The point Paul is making is that the Jews had heard the preached message of Christ and rejected it. (The point of the passage, you see, is Israel’s rejection of Christ.) At the time Paul wrote, the gospel had already been proclaimed widely enough (“the voice has gone out to all the earth”) that Israel, as a whole, had heard it, and they could not claim ignorance. Their unbelief, then, was a knowing rejection of the gospel, a rejection for which they were fully responsible.

In other words, in the very passage which exlcusivists use to justify their position, Paul talks about faith as coming about from *general revelation* of Christ.
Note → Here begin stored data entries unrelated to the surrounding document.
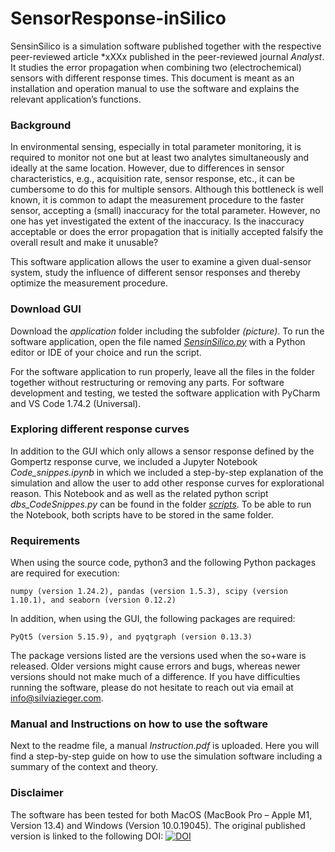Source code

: # SensorResponse-inSilico
SensinSilico is a simulation software published together with the respective peer-reviewed article *xXXx published in the peer-reviewed journal _Analyst_. It studies the error propagation when combining two (electrochemical) sensors with different response times. This document is meant as an installation and operation manual to use the software and explains the relevant application’s functions.

### Background
In environmental sensing, especially in total parameter monitoring, it is required to monitor not one but at least two analytes simultaneously and ideally at the same location. However, due to differences in sensor characteristics, e.g., acquisition rate, sensor response, etc., it can be cumbersome to do this for multiple sensors.
Although this bottleneck is well known, it is common to adapt the measurement procedure to the faster sensor, accepting a (small) inaccuracy for the total parameter. However, no one has yet investigated the extent of the inaccuracy. Is the inaccuracy acceptable or does the error propagation that is initially accepted falsify the overall result and make it unusable? 

This software application allows the user to examine a given dual-sensor system, study the influence of different sensor responses and thereby optimize the measurement procedure. 

### Download GUI
Download the *application* folder including the subfolder *(picture)*. To run the software application, open the file named *[SensinSilico.py](SensinSilico.py)* with a Python editor or IDE of your choice and run the script.

For the software application to run properly, leave all the files in the folder together without restructuring or removing any parts. For software development and testing, we tested the software application with PyCharm and VS Code 1.74.2 (Universal).

### Exploring different response curves
In addition to the GUI which only allows a sensor response defined by the Gompertz response curve, we included a Jupyter Notebook *Code_snippes.ipynb* in which we included a step-by-step explanation of the simulation and allow the user to add other response curves for explorational reason. 
This Notebook and as well as the related python script *dbs_CodeSnippes.py* can be found in the folder *[scripts](scripts/)*. To be able to run the Notebook, both scripts have to be stored in the same folder. 


### Requirements
When using the source code, python3 and the following Python packages are required for execution: 
```
numpy (version 1.24.2), pandas (version 1.5.3), scipy (version 1.10.1), and seaborn (version 0.12.2)
``` 
In addition, when using the GUI, the following packages are required:
```
PyQt5 (version 5.15.9), and pyqtgraph (version 0.13.3)
```

The package versions listed are the versions used when the so+ware is released. Older versions might cause errors and bugs, whereas newer versions should not make much of a difference. If you have difficulties running the software, please do not hesitate to reach out via email at info@silviazieger.com.

### Manual and Instructions on how to use the software
Next to the readme file, a manual *Instruction.pdf* is uploaded. Here you will find a step-by-step guide on how to use the simulation software including a summary of the context and theory.

### Disclaimer
The software has been tested for both MacOS (MacBook Pro – Apple M1, Version 13.4) and Windows (Version 10.0.19045). The original published version is linked to the following DOI: [![DOI](https://zenodo.org/badge/417093693.svg)](https://zenodo.org/badge/latestdoi/417093693)
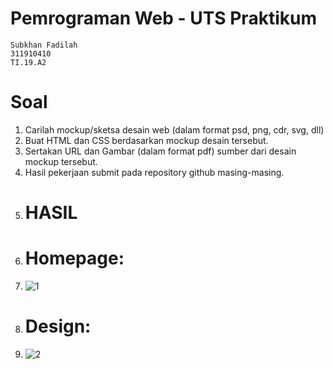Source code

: # Pemrograman Web - UTS Praktikum
```
Subkhan Fadilah
311910410
TI.19.A2
```
# Soal
1. Carilah mockup/sketsa desain web (dalam format psd, png, cdr, svg, dll)
2. Buat HTML dan CSS berdasarkan mockup desain tersebut.
3. Sertakan URL dan Gambar (dalam format pdf) sumber dari desain mockup tersebut.
4. Hasil pekerjaan submit pada repository github masing-masing.
5. # HASIL
6. # Homepage:
7. ![1](https://user-images.githubusercontent.com/56526583/117046491-f2507680-ad3a-11eb-8668-502cdb57cbc0.png)
8. # Design:
9. ![2](https://user-images.githubusercontent.com/56526583/117046747-3e032000-ad3b-11eb-87f7-640f2ca9af20.png)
First, can you explain how knowledge of Christ come from general revelation? Creation tells us some things about God—specifically, some of God’s attributes—but how does it tell us about the incarnation, death and resurrection of the son of God? When Paul talks about explicitly about general revelation in Romans 1, and he explains what people can know from it, he mentions God’s eternal power and divine attributes, but says nothing about knowledge of Christ. General revelation condemns—people know enough about God to know that the gods they are worshiping are not the God who created and deserves their worship—but it doesn’t save.

What’s more, if Paul is writing here of general revelation, how does that work with the argument Paul is making in this passage, that the Jews specifically are responsible for rejecting the gospel, so the gospel is now going out to the Gentiles? If what is being refered to is general revelation, shouldn’t the Gentiles understand and know as well as the Jews do? What’s left to go out to them?